By Carolina S. Sarmiento

“Permanecer  y Prosperar” Remain and Flourish,  (cc) 2017 Equity for All.

On January 18th, 2017, three days before Donald Trump assumed the presidency, Santa Ana, California enacted a law making it a sanctuary city. Santa Ana is Orange County’s second largest city, but stands in sharp contrast to the white affluent and conservative portrait that is most often represented in the media. Unlike larger cities like Los Angeles and New York that are also at the forefront of the sanctuary movement, Santa Ana is a mid-sized city with approximately 350,000 people, of which over 85 percent identified as Latino in the US Census. It stands out as one of the largest Mexican and immigrant cities and despite the county’s Republican political history, Santa Ana has an all-Latino all-Democratic Party city council.

“Santa Ana’s policy is amongst the best in the country, and should serve as an example for the state sanctuary bill, ” said Salvador Sarmiento, Legislative Policy Director at NDLON.

The ordinance requires the city to implement policies that include prohibiting the use of city resources for immigration enforcement, protecting sensitive information, preventing biased-based policing and directing law enforcement officials to exercise discretion to cite and release individuals instead of detaining them at a local facility or county jail based on the nature of the alleged crime and removed exceptions allowing the use of city resources in the cases of criminal defendants. It also calls for the city to provide more training for affected employees and establish a task force made up of community members to advise the City Council on policies related to the ordinance.

As Seth Kaper-Dale an activist pastor from New Jersey has observed, “When it comes to sanctuary, offering a bed is only the beginning.” The Sanctuary movement has come to represent much more than the actual “sanctuary” where people would go find a physical location when fleeing or looking for protection

It has grown into a broad movement and network, defending people from deportations while also building power in different ways. But much of the strength of the sanctuary movements comes from the grassroots residents and community based organizations—who are responding and participating in building communities safe for immigrants and their families. This includes families and organizations working to once again provide a physical sanctuary in churches and homes; and families committing themselves to provide the support necessary for refuge. This also includes a rapid response mobilization and network to stop raids by using innovative and alternative communications mechanisms, hotline numbers, and direct actions by allies to stop ICE raids and deportations. Others are developing different ways to support impacted communities, like fundraising for families who have suffered a deportation, and supporting children and families left behind.
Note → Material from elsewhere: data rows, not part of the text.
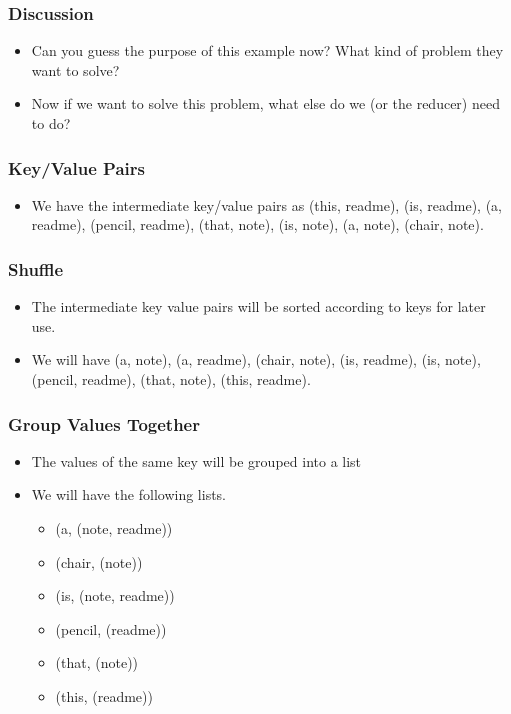 \documentclass{beamer}
\begin{document}
\begin{frame}
  \frametitle{Discussion}
  \begin{itemize}
    \item Can you guess the purpose of this example now? What kind of
      problem they want to solve?
    \item Now if we want to solve this problem, what else do we (or
      the reducer) need to do?
  \end{itemize}
\end{frame}

\begin{frame}
  \frametitle{Key/Value Pairs}
  \begin{itemize}
    \item We have the intermediate key/value pairs as (this,
      readme), (is, readme), (a, readme), (pencil, readme), (that,
      note), (is, note), (a, note), (chair, note).
  \end{itemize}
\end{frame}

\begin{frame}
  \frametitle{Shuffle}
  \begin{itemize}
    \item The intermediate key value pairs will be sorted according to
      keys for later use.
    \item We will have (a, note), (a, readme), (chair, note), (is,
      readme), (is, note), (pencil, readme), (that, note), (this,
      readme).
  \end{itemize}
\end{frame}

\begin{frame}
  \frametitle{Group Values Together}
  \begin{itemize}
    \item The values of the same key will be grouped into a list
    \item We will have the following lists.
      \begin{itemize}
        \item (a, (note, readme))
        \item (chair, (note))
        \item (is, (note, readme))
        \item (pencil, (readme))
        \item (that, (note))
        \item (this, (readme))
      \end{itemize}
  \end{itemize}
\end{frame}
\end{document}
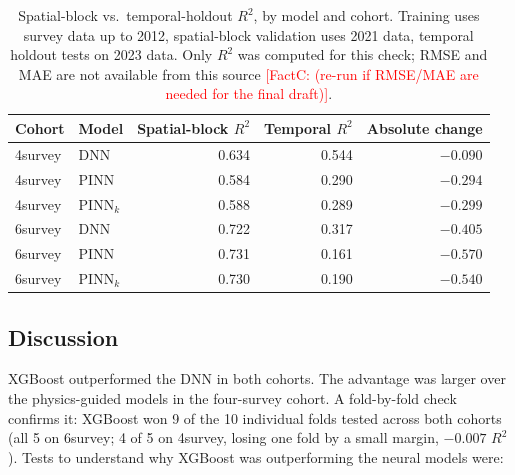 \documentclass[logo,msc,ai]{infthesis}           %
\newcommand{\fc}[1]{\textcolor{red}{[FactC: #1]}}
\begin{document}
\begin{table}[!htbp]
\centering
\small
\renewcommand{\arraystretch}{1.2}
\setlength{\tabcolsep}{4pt}
\begin{tabular}{llrrr}
\toprule
Cohort & Model & Spatial-block $R^2$ & Temporal $R^2$ & Absolute change \\
\midrule
4survey & DNN & 0.634 & 0.544 & $-0.090$ \\
4survey & PINN & 0.584 & 0.290 & $-0.294$ \\
4survey & PINN$_k$ & 0.588 & 0.289 & $-0.299$ \\
6survey & DNN & 0.722 & 0.317 & $-0.405$ \\
6survey & PINN & 0.731 & 0.161 & $-0.570$ \\
6survey & PINN$_k$ & 0.730 & 0.190 & $-0.540$ \\
\bottomrule
\end{tabular}
\caption{Spatial-block vs.\ temporal-holdout $R^2$, by model and cohort. Training uses survey data
up to 2012, spatial-block validation uses 2021 data, temporal holdout tests on 2023 data. Only
$R^2$ was computed for this check; RMSE and MAE are not available from this source
\fc{(re-run if RMSE/MAE are needed for the final draft)}.}
\label{tab:results-rq1-temporal}
\end{table}

\subsection{Discussion}
XGBoost outperformed the DNN in both cohorts. The advantage was larger over the physics-guided
models in the four-survey cohort. A fold-by-fold check confirms it: XGBoost won 9 of the 10 individual folds tested across both cohorts (all 5 on 6survey; 4 of 5 on 4survey, losing one fold by a small margin, $-0.007$ $R^2$). Tests to understand why XGBoost was outperforming the neural models were: 
\end{document}
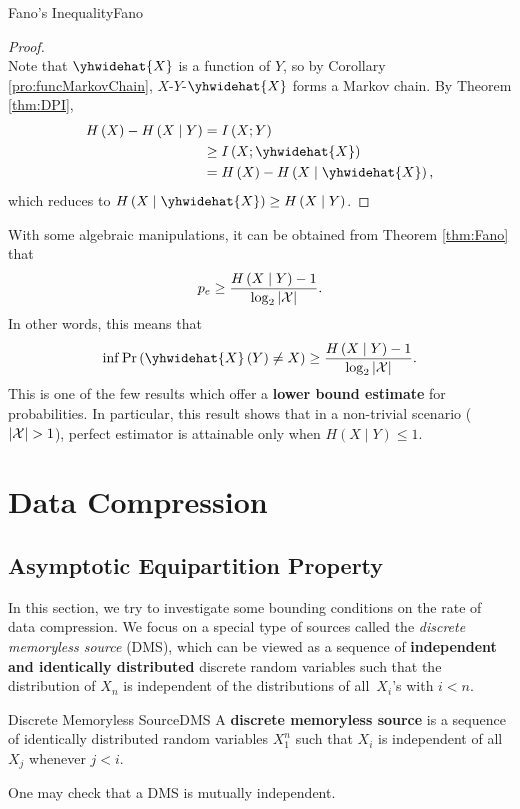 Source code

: \documentclass[math]{amznotes}
\theoremstyle{remark}
\begin{document}
\begin{thmbox}{Fano's Inequality}{Fano}
\begin{proof}
\begin{equation*}
        \end{equation*}
        Note that $\yhwidehat{X}$ is a function of $Y$, so by Corollary \ref{pro:funcMarkovChain}, $X$-$Y$-$\yhwidehat{X}$ forms a Markov chain. By Theorem \ref{thm:DPI}, 
        \begin{align*}
            H\left(X\right) - H\left(X \mid Y\right) & = I\left(X ; Y\right) \\
            & \geq I\left(X ; \yhwidehat{X}\right) \\
            & = H\left(X\right) - H\left(X \mid \yhwidehat{X}\right),
        \end{align*}
        which reduces to $H\left(X \mid \yhwidehat{X}\right) \geq H\left(X \mid Y\right)$.
    \end{proof}
\end{thmbox}
With some algebraic manipulations, it can be obtained from Theorem \ref{thm:Fano} that 
\begin{equation*}
    p_e \geq \frac{H\left(X \mid Y\right) - 1}{\log_2{\left\lvert {\mathcal{X}} \right\rvert}}.
\end{equation*}
In other words, this means that 
\begin{equation*}
    \inf \Pr\left(\yhwidehat{X}\left(Y\right) \neq X\right) \geq \frac{H\left(X \mid Y\right) - 1}{\log_2\abs{\mathcal{X}}}.
\end{equation*}
This is one of the few results which offer a \textbf{lower bound estimate} for probabilities. In particular, this result shows that in a non-trivial scenario (${\left\lvert {\mathcal{X}} \right\rvert} > 1$), perfect estimator is attainable only when $H\left(X \mid Y\right) \leq 1$. 

\chapter{Data Compression}
\section{Asymptotic Equipartition Property}
In this section, we try to investigate some bounding conditions on the rate of data compression. We focus on a special type of sources called the \textit{discrete memoryless source} (DMS), which can be viewed as a sequence of \textbf{independent and identically distributed} discrete random variables such that the distribution of $X_n$ is independent of the distributions of all~$X_i$'s with $i < n$. 
\begin{dfnbox}{Discrete Memoryless Source}{DMS}
    A {\color{red} \textbf{discrete memoryless source}} is a sequence of identically distributed random variables $X_1^n$ such that $X_i$ is independent of all $X_j$ whenever $j < i$.
\end{dfnbox}
One may check that a DMS is mutually independent.
\end{document}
 Why Santa Ana?“Vivienda el Sueño de Todos,” Housing is Everyone’s Dream.   2017 Equity for All.

As an immigrant city, Santa Ana is facing similar challenges as cities across the nation with 22 percent of its population living in poverty. These conditions are exacerbated by gentrification and displacement processes that have lead to overcrowding rates that are some of the highest in the nation. The city has prioritized development for middle to upper classes and touts ethnic spaces only as places of leisure and consumption. In effect, the city has used its immigrant communities as a branding strategy, while in reality Santa Ana’s governance and planning decisions reflect this failure to prioritize immigrant needs.

The lack of community participation, transparency and accountability is evident time and again in development and planning decisions which fail to invest in immigrant-based economies, culture, and neighborhoods. As a response, community organizations and residents have come together and made significant wins. Santa Ana’s sanctuary fight builds on years of community based struggles fighting for political, economic, and cultural rights for immigrant communities.

Like many other cities across the US, more than half of the Santa Ana city budget is invested in the police department. The City had been in the business of jailing immigrants with a contract with ICE. The $24.3 million jail facility had incurred a large debt that ICE dollars were being used to pay off. In 2016, the Santa Ana Jail had 182 ICE detainees, including 26 who were gay or bisexual and 31 housed in the nation’s first detention module dedicated to jailing transgender people.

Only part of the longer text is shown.